Wer in diesen Tagen mit jungen Menschen digital unterwegs ist, wer Fernunterricht praktiziert und mit Lernenden in virtuellen Räumen kommuniziert, der staunt über die technischen Zaubereien. Die digitale Vielfalt fasziniert. Beim Zoom-Meeting Arbeitsaufträge erteilen, die Teilnehmer in Gruppen schicken, mit ihnen chatten, ihnen Bilder zeigen und die Folien erklären und darüber diskutieren – das alles kann man und vieles mehr. Verführerisch leicht kommt es daher. Doch wirkt das alles auch? Und was bewirkt der Unterricht aus dem Homeoffice? Das beschäftigte den Autor dieser Zeilen nach jeder Digitalsequenz.
Wie steht es um digitale Lerneffekte?
„What works best in school?“ Diese Frage steht für den renommierten empirischen Bildungsforscher John Hattie im Zentrum des wissenschaftlichen Interesses. Er stellte sie auch für das virtuelle Klassenzimmer. Bringt die Digitalisierung des Unterrichts einen pädagogischen Mehrwert? Und wie wirkt sich das E-Learning auf die Lerneffekte aus?
Die Frage ist bedeutsam, weil der Ruf nach der digitalen Schule laut und apodiktisch erschallt, ganz so als könnten alte (Lern-)Probleme mit neuen Medien neu oder überhaupt erst gelöst werden. So mindestens lauten die Versprechen der IT-Industrie, die mit enormen Investitionen in die Bildung drängt und sich auf einen milliardenschweren Zukunftsmarkt vorbereitet. Der Kampf ist längst lanciert.

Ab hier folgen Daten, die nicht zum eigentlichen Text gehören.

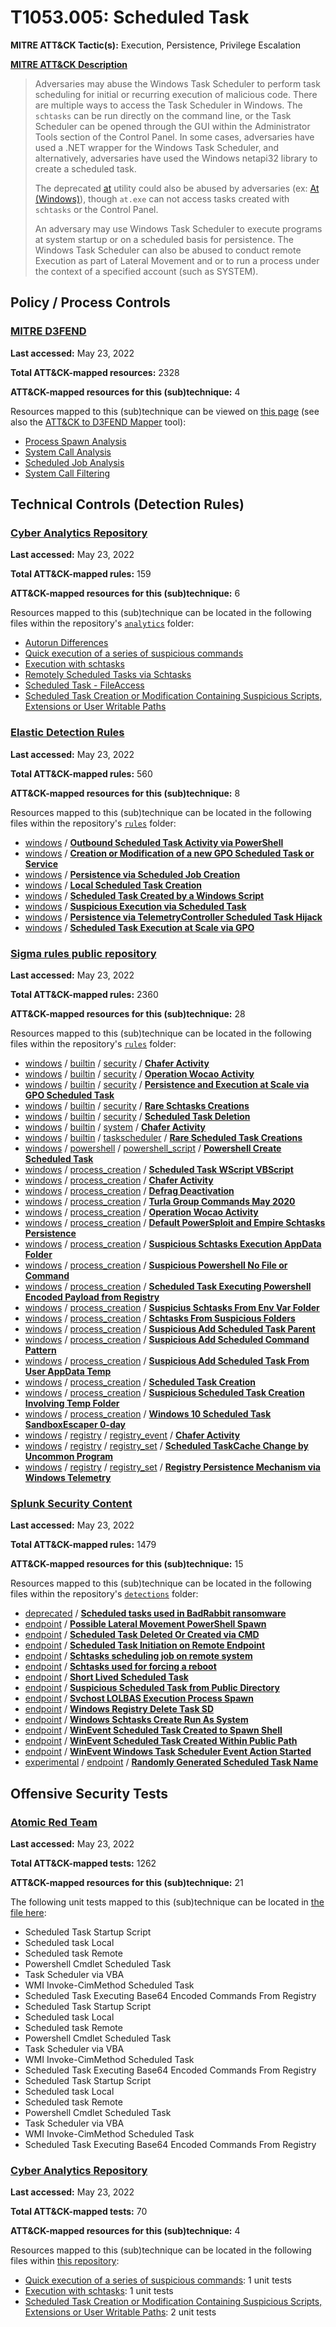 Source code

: # T1053.005: Scheduled Task
**MITRE ATT&CK Tactic(s):** Execution, Persistence, Privilege Escalation

**[MITRE ATT&CK Description](https://attack.mitre.org/techniques/T1053/005)**
<blockquote>Adversaries may abuse the Windows Task Scheduler to perform task scheduling for initial or recurring execution of malicious code. There are multiple ways to access the Task Scheduler in Windows. The <code>schtasks</code> can be run directly on the command line, or the Task Scheduler can be opened through the GUI within the Administrator Tools section of the Control Panel. In some cases, adversaries have used a .NET wrapper for the Windows Task Scheduler, and alternatively, adversaries have used the Windows netapi32 library to create a scheduled task.

The deprecated [at](https://attack.mitre.org/software/S0110) utility could also be abused by adversaries (ex: [At (Windows)](https://attack.mitre.org/techniques/T1053/002)), though <code>at.exe</code> can not access tasks created with <code>schtasks</code> or the Control Panel.

An adversary may use Windows Task Scheduler to execute programs at system startup or on a scheduled basis for persistence. The Windows Task Scheduler can also be abused to conduct remote Execution as part of Lateral Movement and or to run a process under the context of a specified account (such as SYSTEM).</blockquote>

## Policy / Process Controls
### [MITRE D3FEND](https://d3fend.mitre.org/)
**Last accessed:** May 23, 2022

**Total ATT&CK-mapped resources:** 2328

**ATT&CK-mapped resources for this (sub)technique:** 4

Resources mapped to this (sub)technique can be viewed on [this page](https://d3fend.mitre.org/) (see also the [ATT&CK to D3FEND Mapper](https://d3fend.mitre.org/tools/attack-mapper) tool):

* [Process Spawn Analysis](https://d3fend.mitre.org/technique/d3f:ProcessSpawnAnalysis)
* [System Call Analysis](https://d3fend.mitre.org/technique/d3f:SystemCallAnalysis)
* [Scheduled Job Analysis](https://d3fend.mitre.org/technique/d3f:ScheduledJobAnalysis)
* [System Call Filtering](https://d3fend.mitre.org/technique/d3f:SystemCallFiltering)

## Technical Controls (Detection Rules)
### [Cyber Analytics Repository](https://car.mitre.org)
**Last accessed:** May 23, 2022

**Total ATT&CK-mapped rules:** 159

**ATT&CK-mapped resources for this (sub)technique:** 6

Resources mapped to this (sub)technique can be located in the following files within the repository's <code>[analytics](https://github.com/mitre-attack/car/blob/master/analytics)</code> folder:

* [Autorun Differences](https://github.com/mitre-attack/car/tree/master/analytics/CAR-2013-01-002.yaml)
* [Quick execution of a series of suspicious commands](https://github.com/mitre-attack/car/tree/master/analytics/CAR-2013-04-002.yaml)
* [Execution with schtasks](https://github.com/mitre-attack/car/tree/master/analytics/CAR-2013-08-001.yaml)
* [Remotely Scheduled Tasks via Schtasks](https://github.com/mitre-attack/car/tree/master/analytics/CAR-2015-04-002.yaml)
* [Scheduled Task - FileAccess](https://github.com/mitre-attack/car/tree/master/analytics/CAR-2020-09-001.yaml)
* [Scheduled Task Creation or Modification Containing Suspicious Scripts, Extensions or User Writable Paths](https://github.com/mitre-attack/car/tree/master/analytics/CAR-2021-12-001.yaml)

### [Elastic Detection Rules](https://github.com/elastic/detection-rules)
**Last accessed:** May 23, 2022

**Total ATT&CK-mapped rules:** 560

**ATT&CK-mapped resources for this (sub)technique:** 8

Resources mapped to this (sub)technique can be located in the following files within the repository's <code>[rules](https://github.com/elastic/detection-rules/tree/main/rules)</code> folder:

* [windows](https://github.com/elastic/detection-rules/tree/main/rules/windows/) / **[Outbound Scheduled Task Activity via PowerShell](https://github.com/elastic/detection-rules/blob/main/rules/windows/execution_scheduled_task_powershell_source.toml)**
* [windows](https://github.com/elastic/detection-rules/tree/main/rules/windows/) / **[Creation or Modification of a new GPO Scheduled Task or Service](https://github.com/elastic/detection-rules/blob/main/rules/windows/persistence_gpo_schtask_service_creation.toml)**
* [windows](https://github.com/elastic/detection-rules/tree/main/rules/windows/) / **[Persistence via Scheduled Job Creation](https://github.com/elastic/detection-rules/blob/main/rules/windows/persistence_local_scheduled_job_creation.toml)**
* [windows](https://github.com/elastic/detection-rules/tree/main/rules/windows/) / **[Local Scheduled Task Creation](https://github.com/elastic/detection-rules/blob/main/rules/windows/persistence_local_scheduled_task_creation.toml)**
* [windows](https://github.com/elastic/detection-rules/tree/main/rules/windows/) / **[Scheduled Task Created by a Windows Script](https://github.com/elastic/detection-rules/blob/main/rules/windows/persistence_local_scheduled_task_scripting.toml)**
* [windows](https://github.com/elastic/detection-rules/tree/main/rules/windows/) / **[Suspicious Execution via Scheduled Task](https://github.com/elastic/detection-rules/blob/main/rules/windows/persistence_suspicious_scheduled_task_runtime.toml)**
* [windows](https://github.com/elastic/detection-rules/tree/main/rules/windows/) / **[Persistence via TelemetryController Scheduled Task Hijack](https://github.com/elastic/detection-rules/blob/main/rules/windows/persistence_via_telemetrycontroller_scheduledtask_hijack.toml)**
* [windows](https://github.com/elastic/detection-rules/tree/main/rules/windows/) / **[Scheduled Task Execution at Scale via GPO](https://github.com/elastic/detection-rules/blob/main/rules/windows/privilege_escalation_group_policy_scheduled_task.toml)**

### [Sigma rules public repository](https://github.com/SigmaHQ/sigma)
**Last accessed:** May 23, 2022

**Total ATT&CK-mapped rules:** 2360

**ATT&CK-mapped resources for this (sub)technique:** 28

Resources mapped to this (sub)technique can be located in the following files within the repository's <code>[rules](https://github.com/SigmaHQ/sigma/tree/master/rules)</code> folder:

* [windows](https://github.com/SigmaHQ/sigma/tree/master/rules/windows/) / [builtin](https://github.com/SigmaHQ/sigma/tree/master/rules/windows/builtin/) / [security](https://github.com/SigmaHQ/sigma/tree/master/rules/windows/builtin/security/) / **[Chafer Activity](https://github.com/SigmaHQ/sigma/blob/master/rules/windows/builtin/security/win_apt_chafer_mar18_security.yml)**
* [windows](https://github.com/SigmaHQ/sigma/tree/master/rules/windows/) / [builtin](https://github.com/SigmaHQ/sigma/tree/master/rules/windows/builtin/) / [security](https://github.com/SigmaHQ/sigma/tree/master/rules/windows/builtin/security/) / **[Operation Wocao Activity](https://github.com/SigmaHQ/sigma/blob/master/rules/windows/builtin/security/win_apt_wocao.yml)**
* [windows](https://github.com/SigmaHQ/sigma/tree/master/rules/windows/) / [builtin](https://github.com/SigmaHQ/sigma/tree/master/rules/windows/builtin/) / [security](https://github.com/SigmaHQ/sigma/tree/master/rules/windows/builtin/security/) / **[Persistence and Execution at Scale via GPO Scheduled Task](https://github.com/SigmaHQ/sigma/blob/master/rules/windows/builtin/security/win_gpo_scheduledtasks.yml)**
* [windows](https://github.com/SigmaHQ/sigma/tree/master/rules/windows/) / [builtin](https://github.com/SigmaHQ/sigma/tree/master/rules/windows/builtin/) / [security](https://github.com/SigmaHQ/sigma/tree/master/rules/windows/builtin/security/) / **[Rare Schtasks Creations](https://github.com/SigmaHQ/sigma/blob/master/rules/windows/builtin/security/win_rare_schtasks_creations.yml)**
* [windows](https://github.com/SigmaHQ/sigma/tree/master/rules/windows/) / [builtin](https://github.com/SigmaHQ/sigma/tree/master/rules/windows/builtin/) / [security](https://github.com/SigmaHQ/sigma/tree/master/rules/windows/builtin/security/) / **[Scheduled Task Deletion](https://github.com/SigmaHQ/sigma/blob/master/rules/windows/builtin/security/win_scheduled_task_deletion.yml)**
* [windows](https://github.com/SigmaHQ/sigma/tree/master/rules/windows/) / [builtin](https://github.com/SigmaHQ/sigma/tree/master/rules/windows/builtin/) / [system](https://github.com/SigmaHQ/sigma/tree/master/rules/windows/builtin/system/) / **[Chafer Activity](https://github.com/SigmaHQ/sigma/blob/master/rules/windows/builtin/system/win_apt_chafer_mar18_system.yml)**
* [windows](https://github.com/SigmaHQ/sigma/tree/master/rules/windows/) / [builtin](https://github.com/SigmaHQ/sigma/tree/master/rules/windows/builtin/) / [taskscheduler](https://github.com/SigmaHQ/sigma/tree/master/rules/windows/builtin/taskscheduler/) / **[Rare Scheduled Task Creations](https://github.com/SigmaHQ/sigma/blob/master/rules/windows/builtin/taskscheduler/win_rare_schtask_creation.yml)**
* [windows](https://github.com/SigmaHQ/sigma/tree/master/rules/windows/) / [powershell](https://github.com/SigmaHQ/sigma/tree/master/rules/windows/powershell/) / [powershell_script](https://github.com/SigmaHQ/sigma/tree/master/rules/windows/powershell/powershell_script/) / **[Powershell Create Scheduled Task](https://github.com/SigmaHQ/sigma/blob/master/rules/windows/powershell/powershell_script/posh_ps_cmdlet_scheduled_task.yml)**
* [windows](https://github.com/SigmaHQ/sigma/tree/master/rules/windows/) / [process_creation](https://github.com/SigmaHQ/sigma/tree/master/rules/windows/process_creation/) / **[Scheduled Task WScript VBScript](https://github.com/SigmaHQ/sigma/blob/master/rules/windows/process_creation/proc_creation_win_apt_actinium_persistence.yml)**
* [windows](https://github.com/SigmaHQ/sigma/tree/master/rules/windows/) / [process_creation](https://github.com/SigmaHQ/sigma/tree/master/rules/windows/process_creation/) / **[Chafer Activity](https://github.com/SigmaHQ/sigma/blob/master/rules/windows/process_creation/proc_creation_win_apt_chafer_mar18.yml)**
* [windows](https://github.com/SigmaHQ/sigma/tree/master/rules/windows/) / [process_creation](https://github.com/SigmaHQ/sigma/tree/master/rules/windows/process_creation/) / **[Defrag Deactivation](https://github.com/SigmaHQ/sigma/blob/master/rules/windows/process_creation/proc_creation_win_apt_slingshot.yml)**
* [windows](https://github.com/SigmaHQ/sigma/tree/master/rules/windows/) / [process_creation](https://github.com/SigmaHQ/sigma/tree/master/rules/windows/process_creation/) / **[Turla Group Commands May 2020](https://github.com/SigmaHQ/sigma/blob/master/rules/windows/process_creation/proc_creation_win_apt_turla_comrat_may20.yml)**
* [windows](https://github.com/SigmaHQ/sigma/tree/master/rules/windows/) / [process_creation](https://github.com/SigmaHQ/sigma/tree/master/rules/windows/process_creation/) / **[Operation Wocao Activity](https://github.com/SigmaHQ/sigma/blob/master/rules/windows/process_creation/proc_creation_win_apt_wocao.yml)**
* [windows](https://github.com/SigmaHQ/sigma/tree/master/rules/windows/) / [process_creation](https://github.com/SigmaHQ/sigma/tree/master/rules/windows/process_creation/) / **[Default PowerSploit and Empire Schtasks Persistence](https://github.com/SigmaHQ/sigma/blob/master/rules/windows/process_creation/proc_creation_win_powersploit_empire_schtasks.yml)**
* [windows](https://github.com/SigmaHQ/sigma/tree/master/rules/windows/) / [process_creation](https://github.com/SigmaHQ/sigma/tree/master/rules/windows/process_creation/) / **[Suspicious Schtasks Execution AppData Folder](https://github.com/SigmaHQ/sigma/blob/master/rules/windows/process_creation/proc_creation_win_schtasks_appdata_local_system.yml)**
* [windows](https://github.com/SigmaHQ/sigma/tree/master/rules/windows/) / [process_creation](https://github.com/SigmaHQ/sigma/tree/master/rules/windows/process_creation/) / **[Suspicious Powershell No File or Command](https://github.com/SigmaHQ/sigma/blob/master/rules/windows/process_creation/proc_creation_win_schtasks_powershell_windowsapps_execution.yml)**
* [windows](https://github.com/SigmaHQ/sigma/tree/master/rules/windows/) / [process_creation](https://github.com/SigmaHQ/sigma/tree/master/rules/windows/process_creation/) / **[Scheduled Task Executing Powershell Encoded Payload from Registry](https://github.com/SigmaHQ/sigma/blob/master/rules/windows/process_creation/proc_creation_win_schtasks_reg_loader.yml)**
* [windows](https://github.com/SigmaHQ/sigma/tree/master/rules/windows/) / [process_creation](https://github.com/SigmaHQ/sigma/tree/master/rules/windows/process_creation/) / **[Suspicius Schtasks From Env Var Folder](https://github.com/SigmaHQ/sigma/blob/master/rules/windows/process_creation/proc_creation_win_susp_schtasks_env_folder.yml)**
* [windows](https://github.com/SigmaHQ/sigma/tree/master/rules/windows/) / [process_creation](https://github.com/SigmaHQ/sigma/tree/master/rules/windows/process_creation/) / **[Schtasks From Suspicious Folders](https://github.com/SigmaHQ/sigma/blob/master/rules/windows/process_creation/proc_creation_win_susp_schtasks_folder_combos.yml)**
* [windows](https://github.com/SigmaHQ/sigma/tree/master/rules/windows/) / [process_creation](https://github.com/SigmaHQ/sigma/tree/master/rules/windows/process_creation/) / **[Suspicious Add Scheduled Task Parent](https://github.com/SigmaHQ/sigma/blob/master/rules/windows/process_creation/proc_creation_win_susp_schtasks_parent.yml)**
* [windows](https://github.com/SigmaHQ/sigma/tree/master/rules/windows/) / [process_creation](https://github.com/SigmaHQ/sigma/tree/master/rules/windows/process_creation/) / **[Suspicious Add Scheduled Command Pattern](https://github.com/SigmaHQ/sigma/blob/master/rules/windows/process_creation/proc_creation_win_susp_schtasks_pattern.yml)**
* [windows](https://github.com/SigmaHQ/sigma/tree/master/rules/windows/) / [process_creation](https://github.com/SigmaHQ/sigma/tree/master/rules/windows/process_creation/) / **[Suspicious Add Scheduled Task From User AppData Temp](https://github.com/SigmaHQ/sigma/blob/master/rules/windows/process_creation/proc_creation_win_susp_schtasks_user_temp.yml)**
* [windows](https://github.com/SigmaHQ/sigma/tree/master/rules/windows/) / [process_creation](https://github.com/SigmaHQ/sigma/tree/master/rules/windows/process_creation/) / **[Scheduled Task Creation](https://github.com/SigmaHQ/sigma/blob/master/rules/windows/process_creation/proc_creation_win_susp_schtask_creation.yml)**
* [windows](https://github.com/SigmaHQ/sigma/tree/master/rules/windows/) / [process_creation](https://github.com/SigmaHQ/sigma/tree/master/rules/windows/process_creation/) / **[Suspicious Scheduled Task Creation Involving Temp Folder](https://github.com/SigmaHQ/sigma/blob/master/rules/windows/process_creation/proc_creation_win_susp_schtask_creation_temp_folder.yml)**
* [windows](https://github.com/SigmaHQ/sigma/tree/master/rules/windows/) / [process_creation](https://github.com/SigmaHQ/sigma/tree/master/rules/windows/process_creation/) / **[Windows 10 Scheduled Task SandboxEscaper 0-day](https://github.com/SigmaHQ/sigma/blob/master/rules/windows/process_creation/proc_creation_win_win10_sched_task_0day.yml)**
* [windows](https://github.com/SigmaHQ/sigma/tree/master/rules/windows/) / [registry](https://github.com/SigmaHQ/sigma/tree/master/rules/windows/registry/) / [registry_event](https://github.com/SigmaHQ/sigma/tree/master/rules/windows/registry/registry_event/) / **[Chafer Activity](https://github.com/SigmaHQ/sigma/blob/master/rules/windows/registry/registry_event/registry_event_apt_chafer_mar18.yml)**
* [windows](https://github.com/SigmaHQ/sigma/tree/master/rules/windows/) / [registry](https://github.com/SigmaHQ/sigma/tree/master/rules/windows/registry/) / [registry_set](https://github.com/SigmaHQ/sigma/tree/master/rules/windows/registry/registry_set/) / **[Scheduled TaskCache Change by Uncommon Program](https://github.com/SigmaHQ/sigma/blob/master/rules/windows/registry/registry_set/registry_set_taskcache_entry.yml)**
* [windows](https://github.com/SigmaHQ/sigma/tree/master/rules/windows/) / [registry](https://github.com/SigmaHQ/sigma/tree/master/rules/windows/registry/) / [registry_set](https://github.com/SigmaHQ/sigma/tree/master/rules/windows/registry/registry_set/) / **[Registry Persistence Mechanism via Windows Telemetry](https://github.com/SigmaHQ/sigma/blob/master/rules/windows/registry/registry_set/registry_set_telemetry_persistence.yml)**

### [Splunk Security Content](https://github.com/splunk/security_content)
**Last accessed:** May 23, 2022

**Total ATT&CK-mapped rules:** 1479

**ATT&CK-mapped resources for this (sub)technique:** 15

Resources mapped to this (sub)technique can be located in the following files within the repository's <code>[detections](https://github.com/splunk/security_content/tree/develop/detections)</code> folder:

* [deprecated](https://github.com/splunk/security_content/tree/develop/detections/deprecated/) / **[Scheduled tasks used in BadRabbit ransomware](https://github.com/splunk/security_content/blob/develop/detections/deprecated/scheduled_tasks_used_in_badrabbit_ransomware.yml)**
* [endpoint](https://github.com/splunk/security_content/tree/develop/detections/endpoint/) / **[Possible Lateral Movement PowerShell Spawn](https://github.com/splunk/security_content/blob/develop/detections/endpoint/possible_lateral_movement_powershell_spawn.yml)**
* [endpoint](https://github.com/splunk/security_content/tree/develop/detections/endpoint/) / **[Scheduled Task Deleted Or Created via CMD](https://github.com/splunk/security_content/blob/develop/detections/endpoint/scheduled_task_deleted_or_created_via_cmd.yml)**
* [endpoint](https://github.com/splunk/security_content/tree/develop/detections/endpoint/) / **[Scheduled Task Initiation on Remote Endpoint](https://github.com/splunk/security_content/blob/develop/detections/endpoint/scheduled_task_initiation_on_remote_endpoint.yml)**
* [endpoint](https://github.com/splunk/security_content/tree/develop/detections/endpoint/) / **[Schtasks scheduling job on remote system](https://github.com/splunk/security_content/blob/develop/detections/endpoint/schtasks_scheduling_job_on_remote_system.yml)**
* [endpoint](https://github.com/splunk/security_content/tree/develop/detections/endpoint/) / **[Schtasks used for forcing a reboot](https://github.com/splunk/security_content/blob/develop/detections/endpoint/schtasks_used_for_forcing_a_reboot.yml)**
* [endpoint](https://github.com/splunk/security_content/tree/develop/detections/endpoint/) / **[Short Lived Scheduled Task](https://github.com/splunk/security_content/blob/develop/detections/endpoint/short_lived_scheduled_task.yml)**
* [endpoint](https://github.com/splunk/security_content/tree/develop/detections/endpoint/) / **[Suspicious Scheduled Task from Public Directory](https://github.com/splunk/security_content/blob/develop/detections/endpoint/suspicious_scheduled_task_from_public_directory.yml)**
* [endpoint](https://github.com/splunk/security_content/tree/develop/detections/endpoint/) / **[Svchost LOLBAS Execution Process Spawn](https://github.com/splunk/security_content/blob/develop/detections/endpoint/svchost_exe_lolbas_execution_process_spawn.yml)**
* [endpoint](https://github.com/splunk/security_content/tree/develop/detections/endpoint/) / **[Windows Registry Delete Task SD](https://github.com/splunk/security_content/blob/develop/detections/endpoint/windows_registry_delete_task_sd.yml)**
* [endpoint](https://github.com/splunk/security_content/tree/develop/detections/endpoint/) / **[Windows Schtasks Create Run As System](https://github.com/splunk/security_content/blob/develop/detections/endpoint/windows_schtasks_create_run_as_system.yml)**
* [endpoint](https://github.com/splunk/security_content/tree/develop/detections/endpoint/) / **[WinEvent Scheduled Task Created to Spawn Shell](https://github.com/splunk/security_content/blob/develop/detections/endpoint/winevent_scheduled_task_created_to_spawn_shell.yml)**
* [endpoint](https://github.com/splunk/security_content/tree/develop/detections/endpoint/) / **[WinEvent Scheduled Task Created Within Public Path](https://github.com/splunk/security_content/blob/develop/detections/endpoint/winevent_scheduled_task_created_within_public_path.yml)**
* [endpoint](https://github.com/splunk/security_content/tree/develop/detections/endpoint/) / **[WinEvent Windows Task Scheduler Event Action Started](https://github.com/splunk/security_content/blob/develop/detections/endpoint/winevent_windows_task_scheduler_event_action_started.yml)**
* [experimental](https://github.com/splunk/security_content/tree/develop/detections/experimental/) / [endpoint](https://github.com/splunk/security_content/tree/develop/detections/experimental/endpoint/) / **[Randomly Generated Scheduled Task Name](https://github.com/splunk/security_content/blob/develop/detections/experimental/endpoint/randomly_generated_scheduled_task_name.yml)**


## Offensive Security Tests
### [Atomic Red Team](https://github.com/redcanaryco/atomic-red-team)
**Last accessed:** May 23, 2022

**Total ATT&CK-mapped tests:** 1262

**ATT&CK-mapped resources for this (sub)technique:** 21

The following unit tests mapped to this (sub)technique can be located in [the file here](https://github.com/redcanaryco/atomic-red-team/tree/master/atomics/T1053.005/T1053.005.yaml):

* Scheduled Task Startup Script
* Scheduled task Local
* Scheduled task Remote
* Powershell Cmdlet Scheduled Task
* Task Scheduler via VBA
* WMI Invoke-CimMethod Scheduled Task
* Scheduled Task Executing Base64 Encoded Commands From Registry
* Scheduled Task Startup Script
* Scheduled task Local
* Scheduled task Remote
* Powershell Cmdlet Scheduled Task
* Task Scheduler via VBA
* WMI Invoke-CimMethod Scheduled Task
* Scheduled Task Executing Base64 Encoded Commands From Registry
* Scheduled Task Startup Script
* Scheduled task Local
* Scheduled task Remote
* Powershell Cmdlet Scheduled Task
* Task Scheduler via VBA
* WMI Invoke-CimMethod Scheduled Task
* Scheduled Task Executing Base64 Encoded Commands From Registry

### [Cyber Analytics Repository](https://car.mitre.org)
**Last accessed:** May 23, 2022

**Total ATT&CK-mapped tests:** 70

**ATT&CK-mapped resources for this (sub)technique:** 4

Resources mapped to this (sub)technique can be located in the following files within [this repository](https://github.com/mitre-attack/car/blob/master/analytics):

* [Quick execution of a series of suspicious commands](https://github.com/mitre-attack/car/tree/master/analytics/CAR-2013-04-002.yaml): 1 unit tests
* [Execution with schtasks](https://github.com/mitre-attack/car/tree/master/analytics/CAR-2013-08-001.yaml): 1 unit tests
* [Scheduled Task Creation or Modification Containing Suspicious Scripts, Extensions or User Writable Paths](https://github.com/mitre-attack/car/tree/master/analytics/CAR-2021-12-001.yaml): 2 unit tests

Empirischen Daten dämpfen die IT-Euphorie
Die Technik revolutioniere das Lernen, heisst es fast mantramässig. Von den konkreten Lerneffekten des digitalen Unterrichts aber hört man wenig. Man muss in nüchterne wissenschaftliche Studien eintauchen; hier zeigt sich ihr wirklicher Wert. Doch die empirischen Daten dämpfen die Euphorie. Das „webbasierte Lernen“ beispielsweise, die individuelle Arbeit mit dem Internet und dem propagierten selbstwirksamen Lernen, erhält bei John Hattie eine sehr geringe Effektstärke. [1]
Das Gleiche gilt für das Online-Lernen, für die Laptop-Einzelnutzung oder für den Einsatz von Powerpoint. Ihre Wirkwerte sind minim; sie tendieren gegen null. Dem digitalisierten Fernunterricht geht es nicht besser. Auch die sogenannte „programmierte Instruktion“ hält nicht, was sie verspricht. Den angepriesenen Potenzialen hinkt sie weit hinterher. Bessere Resultate erzielen die Computerunterstützung im Unterricht und interaktive Lernvideos.
Ernüchternde Befunde der technikaffinen OECD
Diese Befunde decken sich mit der Aussage von Andreas Schleicher, dem OECD-Bildungsdirektor. Er stellte schon vor länger Zeit ernüchtert fest: „Wo Computer in Klassenzimmern genutzt werden, sind ihre Auswirkungen auf die Leistung von Schülern bestenfalls gemischt.“ Die OECD als fleissiger Bildungsmodernisierer musste einräumen, dass Schulen mit wachsenden Investitionen in ihre digitale Infrastruktur eher schlechter wurden. [2] Die Realität bleibt hinter den Versprechen der Technologie zurück. So kam die amerikanische Westpoint Academy zum Ergebnis, dass Studenten ohne Laptop und Tablet um zwanzig Prozent bessere Leistungen erzielen. [3]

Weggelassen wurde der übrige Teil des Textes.